Like most colleges, Williams believes that families have a primary obligation in meeting the costs of undergraduate education and that the college’s financial resources should be used to assist students whose families cannot afford these costs. Therefore, the college normally does not acknowledge a student’s financial independence. Both parents, regardless of their marital or legal status, are expected to help with college costs according to their financial ability.
Williams determines parent contributions using a consistent evaluation of parents’ income and assets, including home equity, family size, number of siblings enrolled as undergraduates in college, and other factors, such as extended unemployment or unusual medical expenses. That gives us a picture of how much we can reasonably expect your parent(s) to contribute to the cost of your education, and how much we can expect you, the student, to contribute.
The college closely reviews applications involving divorced or separated parents, siblings attending lower cost undergraduate programs, enrolled as less than full-time undergraduate students, or enrolled in graduate programs. Financial aid eligibility is evaluated annually. So, changes in family circumstances from one year to the next may increase or lower the parent contribution.
You’ll need to inform our office of any significant changes in your family’s financial circumstances as they occur. These changes, or failure to report them, may impact your financial aid package in the current or upcoming academic year. You may report or update information in Section P of the CSS Financial Aid PROFILE or write to us directly.
Examples of significant changes include but are not limited to:
- an increase or decrease in income or assets of greater than $3,000
- changes in a sibling’s reported undergraduate school enrollment
- new or previously unreported outside scholarships
- parent’s retirement or loss of employment
You can estimate your expected family contribution using the Williams Net Price Calculator.

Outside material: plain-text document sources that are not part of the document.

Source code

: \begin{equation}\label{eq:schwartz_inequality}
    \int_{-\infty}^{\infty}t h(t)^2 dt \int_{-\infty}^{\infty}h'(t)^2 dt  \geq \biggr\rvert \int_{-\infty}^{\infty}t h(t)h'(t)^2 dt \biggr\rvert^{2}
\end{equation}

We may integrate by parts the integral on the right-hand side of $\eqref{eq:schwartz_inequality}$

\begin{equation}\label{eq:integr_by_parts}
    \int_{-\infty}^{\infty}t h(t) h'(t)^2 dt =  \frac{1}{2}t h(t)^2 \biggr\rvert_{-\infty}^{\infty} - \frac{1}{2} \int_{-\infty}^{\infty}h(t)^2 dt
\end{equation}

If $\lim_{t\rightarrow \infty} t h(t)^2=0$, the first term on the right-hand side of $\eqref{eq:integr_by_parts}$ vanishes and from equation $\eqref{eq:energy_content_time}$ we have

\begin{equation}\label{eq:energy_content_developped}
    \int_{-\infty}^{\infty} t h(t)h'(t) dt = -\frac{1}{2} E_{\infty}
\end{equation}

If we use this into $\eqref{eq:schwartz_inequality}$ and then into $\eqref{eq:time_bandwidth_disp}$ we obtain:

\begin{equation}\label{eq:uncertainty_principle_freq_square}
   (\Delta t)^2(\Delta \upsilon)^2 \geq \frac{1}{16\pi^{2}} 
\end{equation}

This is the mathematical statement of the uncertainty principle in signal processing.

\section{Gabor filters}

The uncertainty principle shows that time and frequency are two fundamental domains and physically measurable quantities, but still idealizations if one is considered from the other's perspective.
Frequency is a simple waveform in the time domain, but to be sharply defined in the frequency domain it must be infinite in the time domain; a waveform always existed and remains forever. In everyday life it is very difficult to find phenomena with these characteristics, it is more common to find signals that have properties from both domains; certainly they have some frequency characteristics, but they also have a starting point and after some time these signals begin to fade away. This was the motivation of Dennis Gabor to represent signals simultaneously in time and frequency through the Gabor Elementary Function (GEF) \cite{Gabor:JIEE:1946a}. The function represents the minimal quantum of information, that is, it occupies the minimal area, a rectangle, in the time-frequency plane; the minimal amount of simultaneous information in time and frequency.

The college believes that students benefit from contributing financially to their Williams education. So we expect you to contribute in an important and meaningful way through your own assets, summer and campus earnings, and in some cases a student loan.
Expected Student Contributions
|Summer Earnings*||Campus Job||Student Loan|
|Class of 2019||$1,950||$2,700||$0-$4,000|
|Class of 2020||$1,950||$2,700||$0-$4,000|
|Class of 2021||$1,950||$2,700||$0-$4,000|
|Class of 2022**||$1,500||$2,250||$0-$4,000|
* These amounts are reduced for students with low parent contributions.

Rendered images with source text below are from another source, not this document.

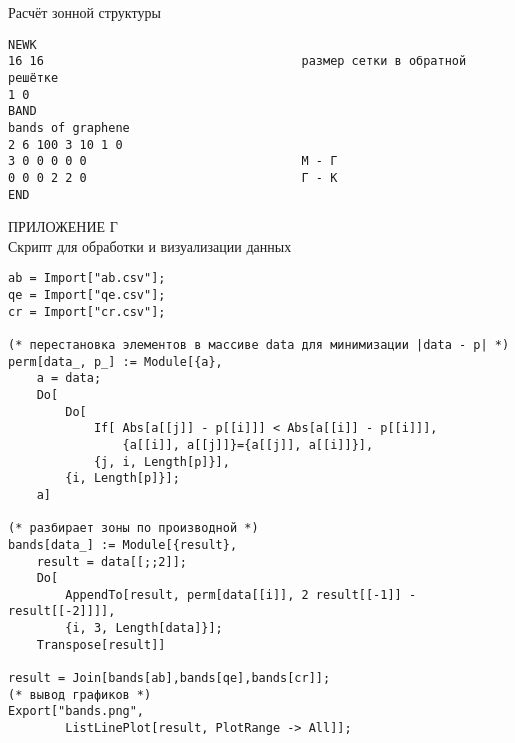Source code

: \vspace{1cm}
Расчёт зонной структуры
\begin{Verbatim}[fontsize=\footnotesize]
NEWK
16 16                                    размер сетки в обратной решётке
1 0
BAND
bands of graphene
2 6 100 3 10 1 0
3 0 0 0 0 0                              M - Г
0 0 0 2 2 0                              Г - K
END
\end{Verbatim}
\newpage
\begin{center}
    ПРИЛОЖЕНИЕ Г\\
    Скрипт для обработки и визуализации данных
\end{center}
\begin{Verbatim}[fontsize=\footnotesize]
ab = Import["ab.csv"];
qe = Import["qe.csv"];
cr = Import["cr.csv"];

(* перестановка элементов в массиве data для минимизации |data - p| *)
perm[data_, p_] := Module[{a},
    a = data;
    Do[
        Do[
            If[ Abs[a[[j]] - p[[i]]] < Abs[a[[i]] - p[[i]]],
                {a[[i]], a[[j]]}={a[[j]], a[[i]]}],
            {j, i, Length[p]}],
        {i, Length[p]}];
    a]

(* разбирает зоны по производной *)
bands[data_] := Module[{result},
    result = data[[;;2]];
    Do[
        AppendTo[result, perm[data[[i]], 2 result[[-1]] - result[[-2]]]],
        {i, 3, Length[data]}];
    Transpose[result]]

result = Join[bands[ab],bands[qe],bands[cr]];
(* вывод графиков *)
Export["bands.png",
        ListLinePlot[result, PlotRange -> All]];
\end{Verbatim}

** Entering the college as first time attendees.
The student income contribution is one component of the expected family contribution (EFC). Williams calculates a standard expectation from students based on their class year; it does not use actual summer income data to compute these amounts. First-year students are perceived to have less earning power than returning students; hence, the college calculates a lower expectation from them.
If you will not earn your summer income contribution due to one of the following, you may apply for a one-time summer income reduction:
- Internship (on-campus internship/research or Mead, Mellon, Alumni, Williams Traveling Fellowship, and certain other competitive internships)
- Volunteer public service position
- Medical circumstance
- Williams course deficiency requiring summer make-up (first-years only and requires approval by the Registrar’s Office)
- Change in majors/field of study requiring summer study (sophomores & juniors only and requires approval by Dept. Chair and the Registrar’s Office)
Detailed information is provided in this information sheet. If you believe you are eligible for a reduction, complete the Summer Earnings Petition Form and submit it to our office by May 21, 2018, the last day of finals. You will be notified by June 15 if your petition has been approved or denied.